■ WHAT TO DO: Exactly the lines from the one containing "- Spaceport" to the final line below should be output, and no others.

=== MATERIAL SUPPLIED ===

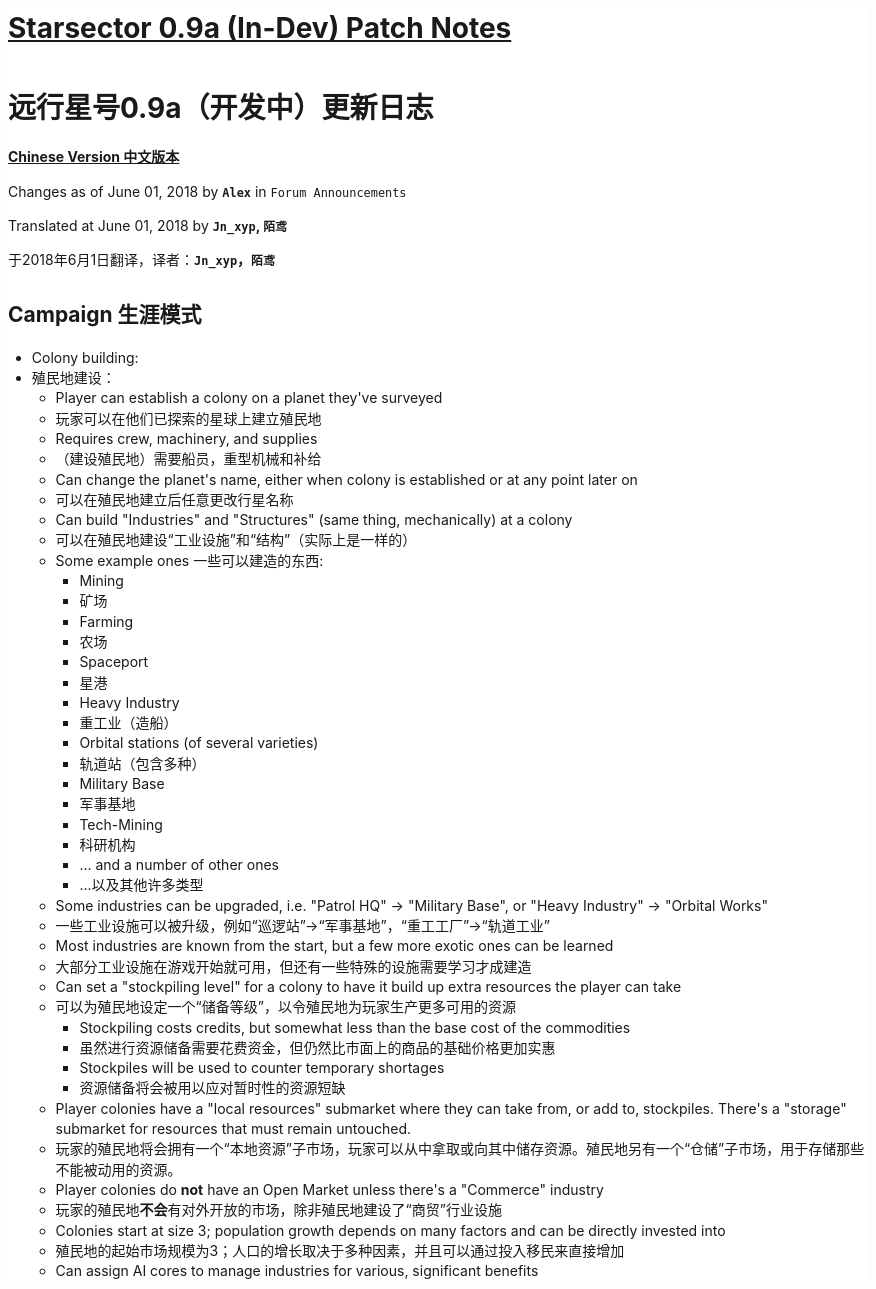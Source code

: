 # [Starsector 0.9a (In-Dev) Patch Notes](http://fractalsoftworks.com/forum/index.php?topic=13445.0)
# 远行星号0.9a（开发中）更新日志

[**Chinese Version 中文版本**](20180601-chs.md)

Changes as of June 01, 2018 by **`Alex`** in `Forum Announcements`

Translated at June 01, 2018 by **`Jn_xyp`, `陌鸢`**

于2018年6月1日翻译，译者：**`Jn_xyp`，`陌鸢`**

## Campaign  生涯模式

- Colony building:
- 殖民地建设：
	- Player can establish a colony on a planet they've surveyed
	- 玩家可以在他们已探索的星球上建立殖民地
	- Requires crew, machinery, and supplies
	- （建设殖民地）需要船员，重型机械和补给
	- Can change the planet's name, either when colony is established or at any point later on
	- 可以在殖民地建立后任意更改行星名称
	- Can build "Industries" and "Structures" (same thing, mechanically) at a colony
	- 可以在殖民地建设“工业设施”和“结构”（实际上是一样的）
	- Some example ones 一些可以建造的东西:
		- Mining
		- 矿场
		- Farming
		- 农场
		- Spaceport
		- 星港
		- Heavy Industry
		- 重工业（造船）
		- Orbital stations (of several varieties)
		- 轨道站（包含多种）
		- Military Base
		- 军事基地
		- Tech-Mining
		- 科研机构
		- ... and a number of other ones
		- ...以及其他许多类型
	- Some industries can be upgraded, i.e. "Patrol HQ" -> "Military Base", or "Heavy Industry" -> "Orbital Works"
	- 一些工业设施可以被升级，例如“巡逻站”->“军事基地”，“重工工厂”->“轨道工业”
	- Most industries are known from the start, but a few more exotic ones can be learned
	- 大部分工业设施在游戏开始就可用，但还有一些特殊的设施需要学习才成建造
	- Can set a "stockpiling level" for a colony to have it build up extra resources the player can take
	- 可以为殖民地设定一个“储备等级”，以令殖民地为玩家生产更多可用的资源
		- Stockpiling costs credits, but somewhat less than the base cost of the commodities
		- 虽然进行资源储备需要花费资金，但仍然比市面上的商品的基础价格更加实惠
		- Stockpiles will be used to counter temporary shortages
		- 资源储备将会被用以应对暂时性的资源短缺
	- Player colonies have a "local resources" submarket where they can take from, or add to, stockpiles. There's a "storage" submarket for resources that must remain untouched.
	- 玩家的殖民地将会拥有一个“本地资源”子市场，玩家可以从中拿取或向其中储存资源。殖民地另有一个“仓储”子市场，用于存储那些不能被动用的资源。
	- Player colonies do **not** have an Open Market unless there's a "Commerce" industry
	- 玩家的殖民地**不会**有对外开放的市场，除非殖民地建设了“商贸”行业设施
	- Colonies start at size 3; population growth depends on many factors and can be directly invested into
	- 殖民地的起始市场规模为3；人口的增长取决于多种因素，并且可以通过投入移民来直接增加
	- Can assign AI cores to manage industries for various, significant benefits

===

■ RESPONSE TO THE EXERCISE:
		- Spaceport
		- 星港
		- Heavy Industry
		- 重工业（造船）
		- Orbital stations (of several varieties)
		- 轨道站（包含多种）
		- Military Base
		- 军事基地
		- Tech-Mining
		- 科研机构
		- ... and a number of other ones
		- ...以及其他许多类型
	- Some industries can be upgraded, i.e. "Patrol HQ" -> "Military Base", or "Heavy Industry" -> "Orbital Works"
	- 一些工业设施可以被升级，例如“巡逻站”->“军事基地”，“重工工厂”->“轨道工业”
	- Most industries are known from the start, but a few more exotic ones can be learned
	- 大部分工业设施在游戏开始就可用，但还有一些特殊的设施需要学习才成建造
	- Can set a "stockpiling level" for a colony to have it build up extra resources the player can take
	- 可以为殖民地设定一个“储备等级”，以令殖民地为玩家生产更多可用的资源
		- Stockpiling costs credits, but somewhat less than the base cost of the commodities
		- 虽然进行资源储备需要花费资金，但仍然比市面上的商品的基础价格更加实惠
		- Stockpiles will be used to counter temporary shortages
		- 资源储备将会被用以应对暂时性的资源短缺
	- Player colonies have a "local resources" submarket where they can take from, or add to, stockpiles. There's a "storage" submarket for resources that must remain untouched.
	- 玩家的殖民地将会拥有一个“本地资源”子市场，玩家可以从中拿取或向其中储存资源。殖民地另有一个“仓储”子市场，用于存储那些不能被动用的资源。
	- Player colonies do **not** have an Open Market unless there's a "Commerce" industry
	- 玩家的殖民地**不会**有对外开放的市场，除非殖民地建设了“商贸”行业设施
	- Colonies start at size 3; population growth depends on many factors and can be directly invested into
	- 殖民地的起始市场规模为3；人口的增长取决于多种因素，并且可以通过投入移民来直接增加
	- Can assign AI cores to manage industries for various, significant benefits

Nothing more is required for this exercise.